Selain mengampanyekannya di media sosial, persoalan ini idealnya juga bisa diselesaikan dengan membuka lapangan pekerjaan yang lebih bervariasi di lingkungan masyarakat desa.
Lapangan pekerjaan yang bervariasi ini juga ditunjang dengan kualitasnya yang berkapabilitas dalam persaingan ekonomi. Sektor yang dilirik untuk dikembangkan adalah pertanian dan peternakan yang dapat menjawab kebutuhan lapangan kerja apabila pertanian dan peternakan dimaknai sebagai agribisnis perdesaan.
Di lingkungan desa tempat saya tinggal, ini menjadi program desa yang sedang dikembangkan terutama lewat keberadaan badan usaha milik desa dan kelompok tani. Pengembangan potensi desa seperti ini tentunya akan memberikan dampak perlahan bagi penyelesaian masalah ekonomi yang selama ini menjadi faktor terbesar terjerumusnya masyarakat ke dalam praktik perdagangan orang.
Pencapaian rencana ini tentunya juga memerlukan dukungan positif dari pemerintah dan semua pihak. Franz Magnis-Suseno, Guru Besar Emeritus Sekolah Tinggi Filsafat Driyakara, Jakarta, dalam Malam Renungan dan Refleksi: “Indonesia Darurat Perdagangan Orang” yang diselanggarakan Institut Dialog Antar-Iman di Indonesia (Interfidei), Fahmina Institute, dan Zero Human Trafficking Network pada 30 Juli 2022 menyampaikan, ia meminta semua lembaga agama memberi perhatian serius pada pencegahan perdagangan orang karena yang menjadi korban, terutama perempuan, adalah orang-orang miskin, tidak berpendidikan, dan berasal dari daerah-daerah terpencil.

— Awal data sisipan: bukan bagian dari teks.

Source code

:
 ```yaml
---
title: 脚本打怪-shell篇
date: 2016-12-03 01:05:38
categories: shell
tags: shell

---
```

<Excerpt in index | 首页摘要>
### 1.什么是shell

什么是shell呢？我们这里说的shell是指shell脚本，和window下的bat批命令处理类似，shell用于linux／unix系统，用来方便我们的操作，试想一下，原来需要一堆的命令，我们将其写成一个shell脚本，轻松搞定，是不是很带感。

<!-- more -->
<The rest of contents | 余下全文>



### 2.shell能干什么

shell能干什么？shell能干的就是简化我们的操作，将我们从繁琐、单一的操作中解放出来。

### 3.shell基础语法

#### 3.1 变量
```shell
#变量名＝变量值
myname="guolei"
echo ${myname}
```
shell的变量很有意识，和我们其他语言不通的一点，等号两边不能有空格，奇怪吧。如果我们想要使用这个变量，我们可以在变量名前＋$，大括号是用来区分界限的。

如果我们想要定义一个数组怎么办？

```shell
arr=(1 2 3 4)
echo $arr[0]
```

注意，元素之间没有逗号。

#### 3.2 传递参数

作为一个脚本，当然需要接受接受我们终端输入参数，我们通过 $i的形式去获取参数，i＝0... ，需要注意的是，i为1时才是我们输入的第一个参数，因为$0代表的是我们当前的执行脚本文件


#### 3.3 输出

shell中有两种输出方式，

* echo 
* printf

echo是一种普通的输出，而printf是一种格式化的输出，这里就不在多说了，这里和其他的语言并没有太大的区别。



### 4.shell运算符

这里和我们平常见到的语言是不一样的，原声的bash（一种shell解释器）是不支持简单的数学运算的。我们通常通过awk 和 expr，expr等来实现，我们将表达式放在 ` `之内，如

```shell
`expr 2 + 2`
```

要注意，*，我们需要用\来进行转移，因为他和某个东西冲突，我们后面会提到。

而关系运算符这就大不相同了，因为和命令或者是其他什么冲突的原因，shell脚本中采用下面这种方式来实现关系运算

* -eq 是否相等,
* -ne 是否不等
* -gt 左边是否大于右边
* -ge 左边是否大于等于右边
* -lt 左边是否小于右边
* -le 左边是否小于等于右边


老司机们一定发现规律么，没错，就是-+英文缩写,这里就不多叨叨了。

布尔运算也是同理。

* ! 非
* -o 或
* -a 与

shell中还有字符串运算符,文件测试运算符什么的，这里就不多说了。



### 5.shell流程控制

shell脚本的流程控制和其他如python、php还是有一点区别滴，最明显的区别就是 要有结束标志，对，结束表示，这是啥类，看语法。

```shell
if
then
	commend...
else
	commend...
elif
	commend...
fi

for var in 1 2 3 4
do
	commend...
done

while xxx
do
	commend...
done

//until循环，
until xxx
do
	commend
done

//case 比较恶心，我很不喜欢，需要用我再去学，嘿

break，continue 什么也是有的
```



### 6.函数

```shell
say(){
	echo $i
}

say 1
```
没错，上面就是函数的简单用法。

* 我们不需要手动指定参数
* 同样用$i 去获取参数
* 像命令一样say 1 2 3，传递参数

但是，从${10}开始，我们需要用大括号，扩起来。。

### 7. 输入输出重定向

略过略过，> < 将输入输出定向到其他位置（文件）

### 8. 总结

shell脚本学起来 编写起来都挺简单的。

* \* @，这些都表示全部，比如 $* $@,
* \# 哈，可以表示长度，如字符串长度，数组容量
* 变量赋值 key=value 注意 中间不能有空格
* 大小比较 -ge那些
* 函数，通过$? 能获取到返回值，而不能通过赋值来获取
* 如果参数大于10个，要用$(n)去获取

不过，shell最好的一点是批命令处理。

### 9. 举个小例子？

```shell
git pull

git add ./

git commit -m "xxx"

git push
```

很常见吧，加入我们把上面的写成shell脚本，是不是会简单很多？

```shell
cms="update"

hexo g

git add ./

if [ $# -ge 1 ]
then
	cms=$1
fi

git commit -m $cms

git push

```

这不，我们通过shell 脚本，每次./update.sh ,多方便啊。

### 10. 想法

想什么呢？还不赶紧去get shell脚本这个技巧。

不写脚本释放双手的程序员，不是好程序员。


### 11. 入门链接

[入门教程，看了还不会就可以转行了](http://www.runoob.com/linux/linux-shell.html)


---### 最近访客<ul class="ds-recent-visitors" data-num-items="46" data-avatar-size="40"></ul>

Kampanye pencegahan perdagangan orang harus masif. Sosialisasi dilakukan layaknya pelaku mengampanyekan iklannya di media sosial tanpa henti. Kita juga harus memiliki marketing skills yang sama dengan terus mengampanyekan bahaya perdagangan orang di media sosial sambil diiringi dengan aksi nyata di lapangan.